I find R to be superior to Python for almost all data science tasks for 2 reasons:
- Rstudio IDE
- tidyverse
Unlike software development, data science processes usually involve fast and iterative phases of data exploration and transformation, hypothesis testing, model development etc. At each phase we have new ideas floating around which we’d like to explore and research as fast as possible in order to get to the next phase.
In between our brain and his ideas and the data sits the IDE. The better an IDE is, the more work we can do in a given time frame, resulting in faster and more effective cycles as more brain resources are devoted to tackling the problem at hand rather trying to memorize what variables are currently in the working environment.
Rstudio IDE bundles tons of features which may exist separately on several different IDEs for python, but never are they all bundled in the same IDE. For example the latest shout on the street is Jupyter notebooks.
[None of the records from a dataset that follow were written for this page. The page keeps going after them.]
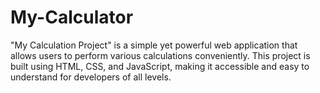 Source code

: # My-Calculator
"My Calculation Project" is a simple yet powerful web application that allows users to perform various calculations conveniently. This project is built using HTML, CSS, and JavaScript, making it accessible and easy to understand for developers of all levels.
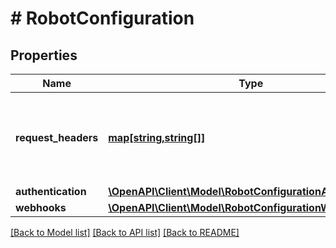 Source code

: # # RobotConfiguration

## Properties

Name | Type | Description | Notes
------------ | ------------- | ------------- | -------------
**request_headers** | [**map[string,string[]]**](array.md) | Eventually the headers the application have to use during requests | [optional] 
**authentication** | [**\OpenAPI\Client\Model\RobotConfigurationAuthentication**](RobotConfigurationAuthentication.md) |  | [optional] 
**webhooks** | [**\OpenAPI\Client\Model\RobotConfigurationWebhooks**](RobotConfigurationWebhooks.md) |  | [optional] 

[[Back to Model list]](../../README.md#documentation-for-models) [[Back to API list]](../../README.md#documentation-for-api-endpoints) [[Back to README]](../../README.md)


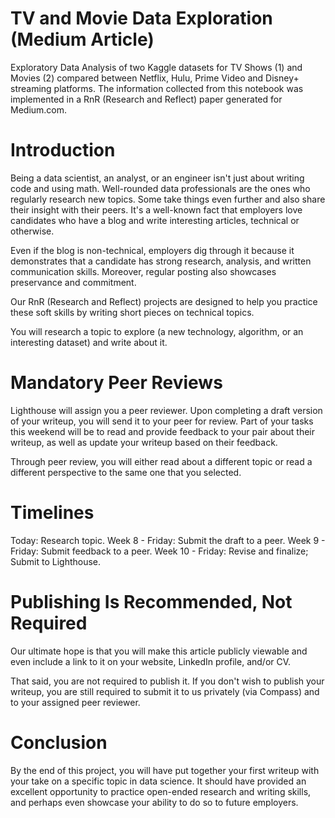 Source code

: # TV and Movie Data Exploration (Medium Article)
Exploratory Data Analysis of two Kaggle datasets for TV Shows (1) and Movies (2) compared between Netflix, Hulu, Prime Video and Disney+ streaming platforms. The information collected from this notebook was implemented in a RnR (Research and Reflect) paper generated for Medium.com.

# Introduction
Being a data scientist, an analyst, or an engineer isn't just about writing code and using math. Well-rounded data professionals are the ones who regularly research new topics. Some take things even further and also share their insight with their peers. It's a well-known fact that employers love candidates who have a blog and write interesting articles, technical or otherwise.

Even if the blog is non-technical, employers dig through it because it demonstrates that a candidate has strong research, analysis, and written communication skills. Moreover, regular posting also showcases preservance and commitment.

Our RnR (Research and Reflect) projects are designed to help you practice these soft skills by writing short pieces on technical topics.

You will research a topic to explore (a new technology, algorithm, or an interesting dataset) and write about it.

# Mandatory Peer Reviews
Lighthouse will assign you a peer reviewer. Upon completing a draft version of your writeup, you will send it to your peer for review. Part of your tasks this weekend will be to read and provide feedback to your pair about their writeup, as well as update your writeup based on their feedback.

Through peer review, you will either read about a different topic or read a different perspective to the same one that you selected.

# Timelines
Today: Research topic.
Week 8 - Friday: Submit the draft to a peer.
Week 9 - Friday: Submit feedback to a peer.
Week 10 - Friday: Revise and finalize; Submit to Lighthouse.

# Publishing Is Recommended, Not Required
Our ultimate hope is that you will make this article publicly viewable and even include a link to it on your website, LinkedIn profile, and/or CV.

That said, you are not required to publish it. If you don't wish to publish your writeup, you are still required to submit it to us privately (via Compass) and to your assigned peer reviewer.

# Conclusion
By the end of this project, you will have put together your first writeup with your take on a specific topic in data science. It should have provided an excellent opportunity to practice open-ended research and writing skills, and perhaps even showcase your ability to do so to future employers.
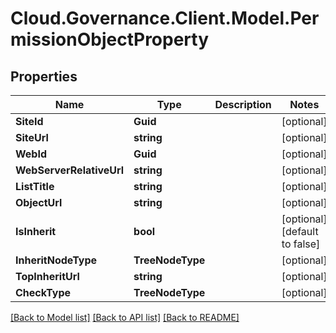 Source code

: # Cloud.Governance.Client.Model.PermissionObjectProperty
## Properties

Name | Type | Description | Notes
------------ | ------------- | ------------- | -------------
**SiteId** | **Guid** |  | [optional] 
**SiteUrl** | **string** |  | [optional] 
**WebId** | **Guid** |  | [optional] 
**WebServerRelativeUrl** | **string** |  | [optional] 
**ListTitle** | **string** |  | [optional] 
**ObjectUrl** | **string** |  | [optional] 
**IsInherit** | **bool** |  | [optional] [default to false]
**InheritNodeType** | **TreeNodeType** |  | [optional] 
**TopInheritUrl** | **string** |  | [optional] 
**CheckType** | **TreeNodeType** |  | [optional] 

[[Back to Model list]](../README.md#documentation-for-models) [[Back to API list]](../README.md#documentation-for-api-endpoints) [[Back to README]](../README.md)

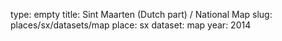 type: empty
title: Sint Maarten (Dutch part) / National Map
slug: places/sx/datasets/map
place: sx
dataset: map
year: 2014
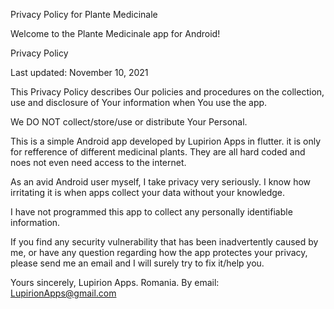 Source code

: Privacy Policy for Plante Medicinale

Welcome to the Plante Medicinale app for Android!
 

Privacy Policy

Last updated: November 10, 2021

This Privacy Policy describes Our policies and procedures on the collection, use and disclosure of Your information when You use the app.

We DO NOT collect/store/use or distribute Your Personal. 


This is a simple Android app developed by Lupirion Apps in flutter. it is only for refference of different medicinal plants. They are all hard coded and noes not even need access to the internet.

As an avid Android user myself, I take privacy very seriously. I know how irritating it is when apps collect your data without your knowledge.

I have not programmed this app to collect any personally identifiable information. 

If you find any security vulnerability that has been inadvertently caused by me, or have any question regarding how the app protectes your privacy, please send me an email and I will surely try to fix it/help you.

Yours sincerely,
Lupirion Apps.
Romania.
By email: LupirionApps@gmail.com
While they are useful when one wants to organize plots and code on the same document, they miss almost any other feature required in a decent IDE such as a console for interactive coding or a variable explorer. Spider/pyCharm include variable explorer, a console and a debugger but miss the utility of the Jupyter notebooks.
Ratudios’ Rmarkdown files are like Jupyter notebooks on steroids that also include a console, variable explorer and many other useful features. All of these packed together make for a hugely productive working environment.
The second huge boost to R is the tidyverse package collection. These cover almost all day to day data science tasks using a cohesive “philosophy” which means they do not only play together very nicely, but also once you get a handle of one of them you are in a good position to conquer the rest.
One area where tidyverse shines especially is data munging - a set of tasks that many data scientists testify takes the majority of their time. Dplyr syntax is way more powerful, compact and readable than pandas which really looks like base R.
Sure, there are use cases where Python is superior to R. One example would be advanced Deep Learning applications (and I’m saying advanced because the R Keras integration is beautiful and allows completing most deep learning tasks). Other use cases might include projects where a high level of integration within a production system is required. But my personal impression is these make the vast minority in terms of actual data scientists working on them compared with what I defined as data science.
So why would I recommend aspiring data scientists to first master python? Simply because there’s more data scientists out there coding with Python (especially so in Israel) resulting in improved chances of lending successfully a first job in the industry.
Why is it that Python is more popular even though it’s less effective at doing data science? My guess is it has to do with the rising popularity and hype around the data science profession which has drawn large crowds from technically oriented fields such as CS. These obviously feel more at home coding with a general programming language rather than a data science focused one.
Another factor is that the cutting edge of data science in terms of technological development and salaries is Deep Learning, a field dominated by Python coders. So while most data scientists don’t actually utilize Deep Learning in their day to day jobs, many learn it in hopes of securing a position in that domain.
The context at which I’m writing this post is my wonder as an avid R user at the surge of data scientists around me that either start their career with Python or make the transition from R. The growing dominance of Python gave me plenty of reasons to contemplate joining the trend myself.
Given the above observations my decision is to stick with R whenever the project at hand allows it. Now granted, coding language should never make the difference when it comes to choosing a work place or projects. Python isn’t bad in itself (it’s just not as good as R) and mastering it shouldn’t be the challenging part of doing data science.
To the more seasoned data scientists in the crowd who work mainly on those areas I defined as data science throughout this post I’ll say: if you haven’t already, give R and Rstudio a spin - you might find it greatly boosts your productivity.